Description Janpieter Sollie 2024-04-06 12:33:57 UTC
Created attachment 306092 [details]
dmesg of 6.9-rc2

definitely configuration-specific, I have 3 raid 6 devices where 1 of 3 fails to start.

during bootup, the 2 working raid 6 devices initialize, assemble, and run.
The third one (md1), however, does not:

> WARNING: CPU: 2 PID: 2064 at block/blk-settings.c:192
> blk_validate_limits+0x165/0x180

all devices (including external journal) get detected, but the array does not start.
restarting mdadm service causes a segmentation fault, the 2 working devices get up again, and the 3rd one doesn't:
> mdadm: /dev/md0 has been started with 4 drives and 1 spare and 1 journal.
> mdadm: /dev/md3 has been started with 6 drives and 2 spares and 1 journal.
> mdadm: failed to RUN_ARRAY /dev/md1: Invalid argument    

this did not happen in 6.8 series.
reverting to 6.8 makes the array work properly again.

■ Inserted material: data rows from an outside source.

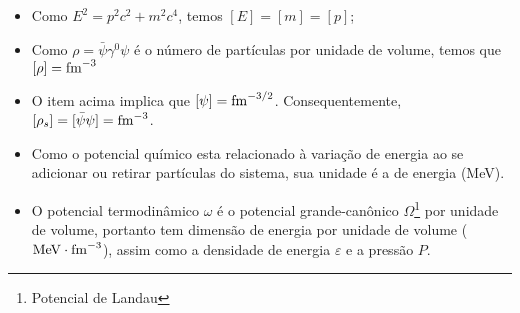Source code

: \begin{itemize}
	\item Como $E^2 = p^2c^2 + m^2c^4$, temos $[E] = [m] = [p]$;
	\item Como $\rho = \bar{\psi}\gamma^0\psi$ é o número de partículas por unidade de volume, temos que $[\rho] = \rm{fm}^{-3}$
	\item O item acima implica que $[\psi] = \rm{fm}^{-3/2}$. Consequentemente, $[\rho_s] = [\bar{\psi}\psi] = \rm{fm}^{-3}$. 
	\item Como o potencial químico esta relacionado à variação de energia ao se adicionar ou retirar partículas do sistema, sua unidade é a de energia (MeV).
	\item O potencial termodinâmico $\omega$ é o potencial grande-canônico $\Omega$\footnote{Potencial de Landau} por unidade de volume, portanto tem dimensão de energia por unidade de volume ($\rm{MeV}\cdot\rm{fm}^{-3}$), assim como a densidade de energia $\varepsilon$ e a pressão $P$.
\end{itemize}

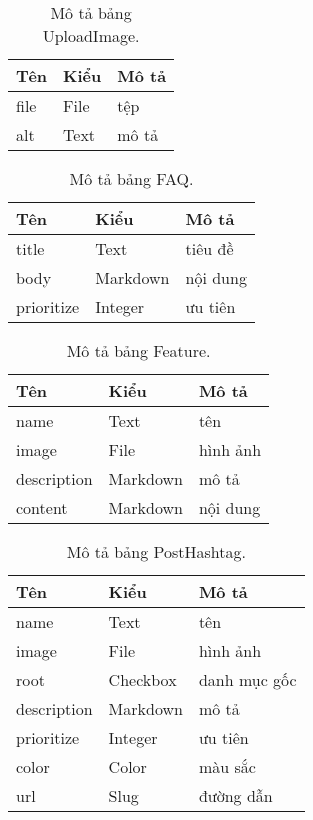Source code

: \begin{table}[h!]
\begin{center}
	\caption{Mô tả bảng UploadImage.}
	\begin{tabular}{ |l|l|l| } 
	\hline
	Tên & Kiểu & Mô tả \\
	\hline
	file & File & tệp \\
alt & Text & mô tả \\ 
	\hline
\end{tabular}
	\label{table:UploadImage}
\end{center}
\end{table}


\begin{table}[h!]
\begin{center}
	\caption{Mô tả bảng FAQ.}
	\begin{tabular}{ |l|l|l| } 
	\hline
	Tên & Kiểu & Mô tả \\
	\hline
	title & Text & tiêu đề \\
body & Markdown & nội dung \\
prioritize & Integer & ưu tiên \\ 
	\hline
\end{tabular}
	\label{table:FAQ}
\end{center}
\end{table}


\begin{table}[h!]
\begin{center}
	\caption{Mô tả bảng Feature.}
	\begin{tabular}{ |l|l|l| } 
	\hline
	Tên & Kiểu & Mô tả \\
	\hline
	name & Text & tên \\
image & File & hình ảnh \\
description & Markdown & mô tả \\
content & Markdown & nội dung \\ 
	\hline
\end{tabular}
	\label{table:Feature}
\end{center}
\end{table}


\begin{table}[h!]
\begin{center}
	\caption{Mô tả bảng PostHashtag.}
	\begin{tabular}{ |l|l|l| } 
	\hline
	Tên & Kiểu & Mô tả \\
	\hline
	name & Text & tên \\
image & File & hình ảnh \\
root & Checkbox & danh mục gốc \\
description & Markdown & mô tả \\
prioritize & Integer & ưu tiên \\
color & Color & màu sắc \\
url & Slug & đường dẫn \\ 
	\hline
\end{tabular}
	\label{table:PostHashtag}
\end{center}
\end{table}


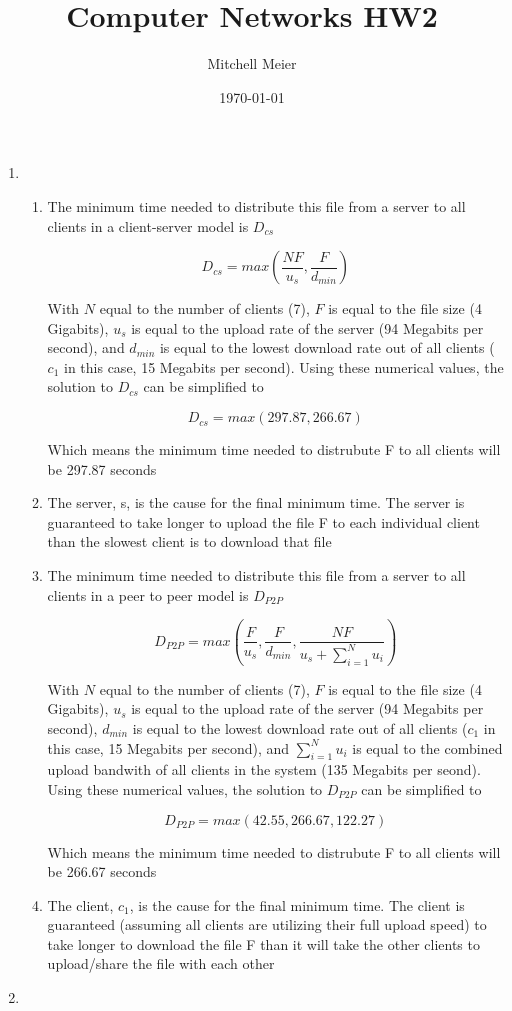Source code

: \documentclass[14pt]{article}
\title{Computer Networks HW2}
\author{Mitchell Meier}
\date{\today}
\begin{document}
\maketitle

\begin{enumerate}

\item
\begin{enumerate}[(1)]
\item
The minimum time needed to distribute this file from a server to all clients in a client-server model is $D_{cs}$  

\[D_{cs} = max(\frac{NF}{u_s},\frac{F}{d_{min}})\]

With $N$ equal to the number of clients (7), $F$ is equal to the file size (4 Gigabits), $u_s$ is equal to the upload rate of the server (94 Megabits per second), and $d_{min}$ is equal to the lowest download rate out of all clients ($c_1$ in this case, 15 Megabits per second). Using these numerical values, the solution to $D_{cs}$ can be simplified to

\[D_{cs} = max(297.87,266.67)\]

Which means the minimum time needed to distrubute F to all clients will be 297.87 seconds \\

\item
The server, s, is the cause for the final minimum time. The server is guaranteed to take longer to upload the file F to each individual client than the slowest client is to download that file \\

\item
The minimum time needed to distribute this file from a server to all clients in a peer to peer model is $D_{P2P}$

\[D_{P2P} = max(\frac{F}{u_s},\frac{F}{d_{min}},\frac{NF}{u_s + \sum\limits_{i=1}^{N} u_i})\] 

With $N$ equal to the number of clients (7), $F$ is equal to the file size (4 Gigabits), $u_s$ is equal to the upload rate of the server (94 Megabits per second), $d_{min}$ is equal to the lowest download rate out of all clients ($c_1$ in this case, 15 Megabits per second), and $\sum_{i=1}^{N} u_i$ is equal to the combined upload bandwith of all clients in the system (135 Megabits per seond). Using these numerical values, the solution to $D_{P2P}$ can be simplified to 

\[D_{P2P} = max(42.55,266.67,122.27)\] 

Which means the minimum time needed to distrubute F to all clients will be 266.67 seconds \\

\item
The client, $c_1$, is the cause for the final minimum time. The client is guaranteed (assuming all clients are utilizing their full upload speed) to take longer to download the file F than it will take the other clients to upload/share the file with each other \\
\end{enumerate}

\item
\end{enumerate}
\end{document}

I'll add the .config + mdadm --info of the failing array, let me know if you'd like more info.
Comment 1 Janpieter Sollie 2024-04-06 12:35:44 UTC
Created attachment 306093 [details]
mdadm --detail /dev/md1
Comment 2 Ming Lei 2024-04-06 12:37:29 UTC
Can you test the following patch?

diff --git a/block/blk-settings.c b/block/blk-settings.c
index cdbaef159c4b..864f86e98f01 100644
--- a/block/blk-settings.c
+++ b/block/blk-settings.c
@@ -187,12 +187,7 @@ static int blk_validate_limits(struct queue_limits *lim)
         * page (which might not be identical to the Linux PAGE_SIZE).  Because
         * of that they are not limited by our notion of "segment size".
         */
-       if (lim->virt_boundary_mask) {
-               if (WARN_ON_ONCE(lim->max_segment_size &&
-                                lim->max_segment_size != UINT_MAX))
-                       return -EINVAL;
-               lim->max_segment_size = UINT_MAX;
-       } else {
+       if (!lim->virt_boundary_mask) {
                /*
                 * The maximum segment size has an odd historic 64k default that
                 * drivers probably should override.  Just like the I/O size we
Comment 3 Janpieter Sollie 2024-04-06 12:38:17 UTC
Created attachment 306094 [details]
kernel .config
Comment 4 Janpieter Sollie 2024-04-06 12:56:21 UTC
(In reply to Lei Ming from comment #2)
> Can you test the following patch?
> 
> diff --git a/block/blk-settings.c b/block/blk-settings.c
> index cdbaef159c4b..864f86e98f01 100644
> --- a/block/blk-settings.c
> +++ b/block/blk-settings.c
> @@ -187,12 +187,7 @@ static int blk_validate_limits(struct queue_limits *lim)
>          * page (which might not be identical to the Linux PAGE_SIZE). 
> Because
>          * of that they are not limited by our notion of "segment size".
>          */
> -       if (lim->virt_boundary_mask) {
> -               if (WARN_ON_ONCE(lim->max_segment_size &&
> -                                lim->max_segment_size != UINT_MAX))
> -                       return -EINVAL;
> -               lim->max_segment_size = UINT_MAX;
> -       } else {
> +       if (!lim->virt_boundary_mask) {
>                 /*
>                  * The maximum segment size has an odd historic 64k default
> that
>                  * drivers probably should override.  Just like the I/O size
> we

that works ...
Comment 5 Mateusz Jończyk 2024-04-07 13:27:25 UTC
Hello,

It seems I also have the same problem and was about to post to LKML about it.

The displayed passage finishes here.